# MNCSA Make a WIsh Herf



## Ganz (Nov 23, 2003)

The Minnesota Cigar Smokers Association is holding its 7th Annual Make A Wish Herf on Saturday March 12, at 6pm, at Canterbury Park Race Track and Card Club. This event includes silent auctions, live auctions, and a raffle. Last year's event raised over $13,000 for Make A Wish, and we'd like to top that amount this year. Everyone is welcome to attend.

For more information about the event, please check our website:
MNCSA Herf


----------



## CigarNation (Oct 4, 2006)

Topping this one too!

Out goal is 200 attendees and over $20K raised!

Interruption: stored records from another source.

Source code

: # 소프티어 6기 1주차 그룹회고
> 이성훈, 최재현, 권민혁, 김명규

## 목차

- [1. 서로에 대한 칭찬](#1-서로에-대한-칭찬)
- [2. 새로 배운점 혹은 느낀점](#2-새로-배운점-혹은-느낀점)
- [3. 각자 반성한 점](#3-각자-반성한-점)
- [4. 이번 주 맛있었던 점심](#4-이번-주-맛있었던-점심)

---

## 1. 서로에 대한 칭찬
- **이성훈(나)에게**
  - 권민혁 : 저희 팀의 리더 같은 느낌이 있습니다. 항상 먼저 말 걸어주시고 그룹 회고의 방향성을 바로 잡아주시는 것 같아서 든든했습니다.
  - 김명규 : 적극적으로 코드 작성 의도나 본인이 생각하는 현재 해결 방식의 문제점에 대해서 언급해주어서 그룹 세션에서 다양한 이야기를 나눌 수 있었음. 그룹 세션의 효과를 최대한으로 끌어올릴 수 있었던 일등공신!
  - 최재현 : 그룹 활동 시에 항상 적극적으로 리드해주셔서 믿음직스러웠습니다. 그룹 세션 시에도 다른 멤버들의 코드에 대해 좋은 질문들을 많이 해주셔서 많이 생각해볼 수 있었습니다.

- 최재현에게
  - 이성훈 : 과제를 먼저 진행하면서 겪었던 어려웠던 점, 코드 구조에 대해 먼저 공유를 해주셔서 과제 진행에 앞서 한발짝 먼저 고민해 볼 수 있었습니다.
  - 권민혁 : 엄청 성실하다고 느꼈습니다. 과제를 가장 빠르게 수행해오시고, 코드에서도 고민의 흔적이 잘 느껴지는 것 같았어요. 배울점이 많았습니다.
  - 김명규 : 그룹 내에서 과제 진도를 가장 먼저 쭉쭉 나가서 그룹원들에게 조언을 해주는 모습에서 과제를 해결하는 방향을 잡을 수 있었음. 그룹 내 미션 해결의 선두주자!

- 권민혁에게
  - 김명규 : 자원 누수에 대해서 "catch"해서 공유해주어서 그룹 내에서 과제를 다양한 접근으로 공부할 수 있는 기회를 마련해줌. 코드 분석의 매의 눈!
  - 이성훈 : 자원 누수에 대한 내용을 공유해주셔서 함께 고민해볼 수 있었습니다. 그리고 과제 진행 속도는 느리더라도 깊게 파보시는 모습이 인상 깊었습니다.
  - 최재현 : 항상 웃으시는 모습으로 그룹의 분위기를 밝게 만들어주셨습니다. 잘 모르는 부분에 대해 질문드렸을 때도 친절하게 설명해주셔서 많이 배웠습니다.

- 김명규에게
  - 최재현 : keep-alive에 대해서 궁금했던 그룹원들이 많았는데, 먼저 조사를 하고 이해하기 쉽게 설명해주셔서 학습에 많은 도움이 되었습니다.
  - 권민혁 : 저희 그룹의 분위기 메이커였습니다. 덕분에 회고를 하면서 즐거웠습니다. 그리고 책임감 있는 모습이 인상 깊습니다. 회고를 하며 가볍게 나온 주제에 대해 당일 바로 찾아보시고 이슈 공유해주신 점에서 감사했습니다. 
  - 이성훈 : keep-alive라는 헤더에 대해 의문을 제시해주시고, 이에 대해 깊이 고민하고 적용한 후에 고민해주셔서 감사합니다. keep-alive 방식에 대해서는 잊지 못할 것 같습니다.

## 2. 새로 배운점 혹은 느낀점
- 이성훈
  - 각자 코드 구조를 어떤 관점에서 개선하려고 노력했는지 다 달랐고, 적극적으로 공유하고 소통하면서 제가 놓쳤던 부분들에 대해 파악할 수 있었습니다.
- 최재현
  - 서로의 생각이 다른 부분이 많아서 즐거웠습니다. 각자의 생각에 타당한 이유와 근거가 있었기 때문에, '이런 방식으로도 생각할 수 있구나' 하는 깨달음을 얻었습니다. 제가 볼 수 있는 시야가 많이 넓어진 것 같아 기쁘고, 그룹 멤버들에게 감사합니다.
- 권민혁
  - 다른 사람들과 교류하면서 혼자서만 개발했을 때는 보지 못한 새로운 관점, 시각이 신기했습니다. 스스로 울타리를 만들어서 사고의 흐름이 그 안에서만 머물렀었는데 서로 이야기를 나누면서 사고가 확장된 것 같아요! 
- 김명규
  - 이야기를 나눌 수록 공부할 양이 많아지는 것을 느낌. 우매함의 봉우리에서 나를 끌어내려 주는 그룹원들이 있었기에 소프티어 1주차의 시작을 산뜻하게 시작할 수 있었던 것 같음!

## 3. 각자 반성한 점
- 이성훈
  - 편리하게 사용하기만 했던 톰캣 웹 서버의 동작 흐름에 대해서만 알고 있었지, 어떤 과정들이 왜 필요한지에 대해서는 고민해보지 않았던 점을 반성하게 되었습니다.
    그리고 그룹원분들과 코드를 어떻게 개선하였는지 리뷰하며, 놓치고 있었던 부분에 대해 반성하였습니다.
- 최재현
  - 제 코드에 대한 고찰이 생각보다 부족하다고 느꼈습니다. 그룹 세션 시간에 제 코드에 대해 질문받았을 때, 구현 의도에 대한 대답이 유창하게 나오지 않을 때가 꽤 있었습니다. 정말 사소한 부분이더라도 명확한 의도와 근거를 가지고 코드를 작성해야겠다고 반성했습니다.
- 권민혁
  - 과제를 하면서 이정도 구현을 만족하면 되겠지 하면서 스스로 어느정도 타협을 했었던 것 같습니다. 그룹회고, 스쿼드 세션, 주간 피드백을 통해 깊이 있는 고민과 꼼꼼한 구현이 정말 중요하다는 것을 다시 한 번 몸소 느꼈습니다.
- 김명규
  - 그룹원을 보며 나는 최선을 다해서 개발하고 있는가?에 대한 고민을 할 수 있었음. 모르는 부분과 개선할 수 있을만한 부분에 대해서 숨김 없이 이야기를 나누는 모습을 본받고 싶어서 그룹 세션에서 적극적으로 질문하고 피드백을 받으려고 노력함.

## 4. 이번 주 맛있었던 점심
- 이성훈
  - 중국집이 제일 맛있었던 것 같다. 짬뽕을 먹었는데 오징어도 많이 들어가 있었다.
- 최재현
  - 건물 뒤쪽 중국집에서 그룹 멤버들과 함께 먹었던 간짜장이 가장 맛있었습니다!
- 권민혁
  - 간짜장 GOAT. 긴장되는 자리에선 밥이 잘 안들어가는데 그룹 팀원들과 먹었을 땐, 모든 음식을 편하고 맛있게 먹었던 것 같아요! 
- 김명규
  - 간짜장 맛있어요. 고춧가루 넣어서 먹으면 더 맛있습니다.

You can get your tickets at Stogies on Grand, St. Croix Cigar Company, The Good Life (Mahtomedi), Tobacco Grove and a few others. Check out www.mncsa.net for all the ticket spots and details!


----------



## MrJerry (May 25, 2005)

I sent off a big box of Killer Beans for the herf...I hope it helps get you guys closer to the 20K goal.
Have a great time guys!!:ss


----------



## Beagle Boy (Jul 26, 2006)

Thanks for the support, very much appreciated


----------



## n2advnture (Aug 9, 2004)

MrJerry said:


> I sent off a big box of Killer Beans for the herf...I hope it helps get you guys closer to the 20K goal.
> Have a great time guys!!:ss


Slow poke :r 

Should be a good one!

~Mark


----------